La 31enne Diana Semenuhi e' accusata di svolgimento di rituali satanici nel corso dei quali utilizzava il sangue di minorenni orfani o abbandonati i quali obbligava altresi' a fare uso di alcool e a sniffare colla. La "donna-vampiro" e' stata accusata in base ai codici 332 e 125 del Codice penale ucraino.

All'udienza non si e' presentato nessuno dei testimoni e l'imputata ha dichiarato che le accuse formulate a suo carico dai minorenni nel corso delle indagini, sono state loro strappate con la forza. Diana Semenuhi ha poi raccontato di essere stata costretta a riconoscere le proprie colpe a seguito di un lungo pestaggio da parte delle forze dell'ordine nei suoi confronti.

L'imputata ritiene altresi' che le prove a suo carico, cioe' i coltelli ed i tubetti di colla trovati nel suo appartamento, sono state fabbricate dal momento che la perquisizione dell'appartamento in cui vive e' avvenuta in sua assenza e senza il suo consenso.

La "vampira" ha altresi' negato le accuse di satanismo, a causa delle quali il suo caso ha avuto una risonanza enorme in Ucraina.
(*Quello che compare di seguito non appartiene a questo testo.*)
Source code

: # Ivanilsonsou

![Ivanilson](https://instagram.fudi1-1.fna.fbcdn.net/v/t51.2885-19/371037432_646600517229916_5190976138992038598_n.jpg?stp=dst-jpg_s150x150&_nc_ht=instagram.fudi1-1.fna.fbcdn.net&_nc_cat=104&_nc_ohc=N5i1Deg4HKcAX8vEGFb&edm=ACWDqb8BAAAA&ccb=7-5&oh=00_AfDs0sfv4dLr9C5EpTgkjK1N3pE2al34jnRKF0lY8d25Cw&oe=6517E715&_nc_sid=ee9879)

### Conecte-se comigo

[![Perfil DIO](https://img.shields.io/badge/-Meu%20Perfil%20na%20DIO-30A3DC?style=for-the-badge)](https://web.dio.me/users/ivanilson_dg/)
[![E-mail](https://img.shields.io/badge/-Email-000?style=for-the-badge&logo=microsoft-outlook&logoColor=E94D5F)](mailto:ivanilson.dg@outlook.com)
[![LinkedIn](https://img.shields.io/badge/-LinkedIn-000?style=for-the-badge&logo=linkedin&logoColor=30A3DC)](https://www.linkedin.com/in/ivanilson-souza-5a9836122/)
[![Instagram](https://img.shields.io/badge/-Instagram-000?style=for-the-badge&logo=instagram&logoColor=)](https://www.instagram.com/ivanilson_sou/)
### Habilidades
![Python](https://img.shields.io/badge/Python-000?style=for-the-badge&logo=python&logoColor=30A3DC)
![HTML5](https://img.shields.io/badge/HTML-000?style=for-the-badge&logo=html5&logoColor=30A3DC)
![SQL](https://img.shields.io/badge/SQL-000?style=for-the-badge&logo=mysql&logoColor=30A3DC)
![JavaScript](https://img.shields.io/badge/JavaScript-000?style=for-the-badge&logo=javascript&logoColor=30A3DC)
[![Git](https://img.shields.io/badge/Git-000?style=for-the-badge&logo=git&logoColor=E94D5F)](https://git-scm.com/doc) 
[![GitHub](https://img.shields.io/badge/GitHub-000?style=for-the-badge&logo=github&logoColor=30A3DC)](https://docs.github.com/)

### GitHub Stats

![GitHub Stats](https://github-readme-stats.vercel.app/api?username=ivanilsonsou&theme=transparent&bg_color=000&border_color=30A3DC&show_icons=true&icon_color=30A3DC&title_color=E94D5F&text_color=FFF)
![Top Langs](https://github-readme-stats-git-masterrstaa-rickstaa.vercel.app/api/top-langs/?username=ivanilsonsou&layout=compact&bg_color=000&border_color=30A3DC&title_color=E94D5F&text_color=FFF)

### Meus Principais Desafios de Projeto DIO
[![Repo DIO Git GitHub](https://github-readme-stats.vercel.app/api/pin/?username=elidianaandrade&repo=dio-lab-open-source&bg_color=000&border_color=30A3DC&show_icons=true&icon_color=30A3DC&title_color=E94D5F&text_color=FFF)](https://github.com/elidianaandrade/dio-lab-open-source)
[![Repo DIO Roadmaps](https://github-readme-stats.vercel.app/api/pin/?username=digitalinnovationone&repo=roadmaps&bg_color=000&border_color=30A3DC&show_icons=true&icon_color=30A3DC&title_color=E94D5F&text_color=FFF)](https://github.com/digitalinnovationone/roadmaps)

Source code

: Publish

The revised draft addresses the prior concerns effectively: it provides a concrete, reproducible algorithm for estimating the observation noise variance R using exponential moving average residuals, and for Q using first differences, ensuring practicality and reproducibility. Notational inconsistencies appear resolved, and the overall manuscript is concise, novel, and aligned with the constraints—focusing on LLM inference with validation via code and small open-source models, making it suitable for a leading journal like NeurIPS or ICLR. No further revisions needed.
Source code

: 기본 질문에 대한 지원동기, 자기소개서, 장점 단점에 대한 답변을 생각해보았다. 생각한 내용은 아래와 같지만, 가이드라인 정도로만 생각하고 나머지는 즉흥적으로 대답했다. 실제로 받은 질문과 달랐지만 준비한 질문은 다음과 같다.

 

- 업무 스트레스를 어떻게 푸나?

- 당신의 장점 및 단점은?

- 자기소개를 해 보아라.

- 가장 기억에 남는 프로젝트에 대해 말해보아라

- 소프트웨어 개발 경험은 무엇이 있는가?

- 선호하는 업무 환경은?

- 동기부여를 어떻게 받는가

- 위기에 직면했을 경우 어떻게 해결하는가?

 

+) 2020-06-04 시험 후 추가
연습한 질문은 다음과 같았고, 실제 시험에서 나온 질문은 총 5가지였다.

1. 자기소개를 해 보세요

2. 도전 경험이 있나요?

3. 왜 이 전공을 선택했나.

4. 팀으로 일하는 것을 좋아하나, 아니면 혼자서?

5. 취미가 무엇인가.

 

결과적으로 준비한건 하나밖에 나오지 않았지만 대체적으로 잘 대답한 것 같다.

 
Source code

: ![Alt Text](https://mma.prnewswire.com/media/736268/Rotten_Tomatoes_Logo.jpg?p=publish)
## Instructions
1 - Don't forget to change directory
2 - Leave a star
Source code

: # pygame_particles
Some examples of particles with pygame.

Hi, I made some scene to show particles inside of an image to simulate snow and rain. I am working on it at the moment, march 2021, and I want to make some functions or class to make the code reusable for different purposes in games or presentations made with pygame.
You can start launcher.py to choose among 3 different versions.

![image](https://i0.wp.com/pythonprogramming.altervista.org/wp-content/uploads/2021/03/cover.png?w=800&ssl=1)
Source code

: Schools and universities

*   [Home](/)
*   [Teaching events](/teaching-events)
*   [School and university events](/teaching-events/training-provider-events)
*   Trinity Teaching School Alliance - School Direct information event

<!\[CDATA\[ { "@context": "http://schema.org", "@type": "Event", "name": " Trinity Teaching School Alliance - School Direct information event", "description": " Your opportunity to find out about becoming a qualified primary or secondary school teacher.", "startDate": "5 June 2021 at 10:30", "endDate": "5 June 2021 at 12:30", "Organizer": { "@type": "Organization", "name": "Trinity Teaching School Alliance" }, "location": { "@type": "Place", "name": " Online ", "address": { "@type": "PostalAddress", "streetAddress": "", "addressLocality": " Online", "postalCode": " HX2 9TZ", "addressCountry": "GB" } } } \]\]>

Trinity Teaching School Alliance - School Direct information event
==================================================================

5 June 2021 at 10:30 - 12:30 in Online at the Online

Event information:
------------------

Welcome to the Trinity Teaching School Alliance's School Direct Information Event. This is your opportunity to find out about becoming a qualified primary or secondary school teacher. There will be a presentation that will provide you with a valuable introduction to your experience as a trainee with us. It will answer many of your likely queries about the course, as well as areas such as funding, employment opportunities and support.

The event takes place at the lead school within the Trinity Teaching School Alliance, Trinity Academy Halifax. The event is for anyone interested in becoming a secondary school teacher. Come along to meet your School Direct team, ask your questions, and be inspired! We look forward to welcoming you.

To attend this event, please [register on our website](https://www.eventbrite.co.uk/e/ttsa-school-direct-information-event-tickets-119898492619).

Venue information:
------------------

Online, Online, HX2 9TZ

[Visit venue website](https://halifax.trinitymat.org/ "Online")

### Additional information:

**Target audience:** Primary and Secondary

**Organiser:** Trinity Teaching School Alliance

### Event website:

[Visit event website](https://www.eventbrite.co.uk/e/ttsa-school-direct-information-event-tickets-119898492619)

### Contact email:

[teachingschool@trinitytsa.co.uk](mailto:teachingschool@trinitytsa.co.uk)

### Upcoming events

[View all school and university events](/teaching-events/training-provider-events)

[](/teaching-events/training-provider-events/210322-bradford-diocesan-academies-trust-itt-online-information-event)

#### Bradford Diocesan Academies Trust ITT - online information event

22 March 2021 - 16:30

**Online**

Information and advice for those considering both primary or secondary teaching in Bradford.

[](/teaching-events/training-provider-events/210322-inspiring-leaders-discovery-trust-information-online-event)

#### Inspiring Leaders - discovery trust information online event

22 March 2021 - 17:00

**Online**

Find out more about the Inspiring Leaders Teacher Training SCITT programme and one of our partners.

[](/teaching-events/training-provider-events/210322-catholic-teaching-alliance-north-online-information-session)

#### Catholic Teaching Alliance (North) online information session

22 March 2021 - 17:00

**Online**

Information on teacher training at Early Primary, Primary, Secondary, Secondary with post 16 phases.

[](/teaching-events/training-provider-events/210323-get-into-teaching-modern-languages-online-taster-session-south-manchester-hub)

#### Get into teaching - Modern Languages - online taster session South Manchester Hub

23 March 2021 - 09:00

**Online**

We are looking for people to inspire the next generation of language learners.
Secondo le dichiarazioni della donna, la sua fede si basa "sugli antichi insegamenti del Kabbalah e della meditazione", pur avendo riconosciuto di aver utilizzato sangue nel corso dei rituali, tuttavia solamente col consenso dei donatori ed in minime dosi.

Il tribunale di Odessa ha stabilito di verificare le dichiarazioni della donna in merito alle falsificazioni delle prove per le quali e' stata accusata. L'udienza successiva e' in programma per l'11 settembre.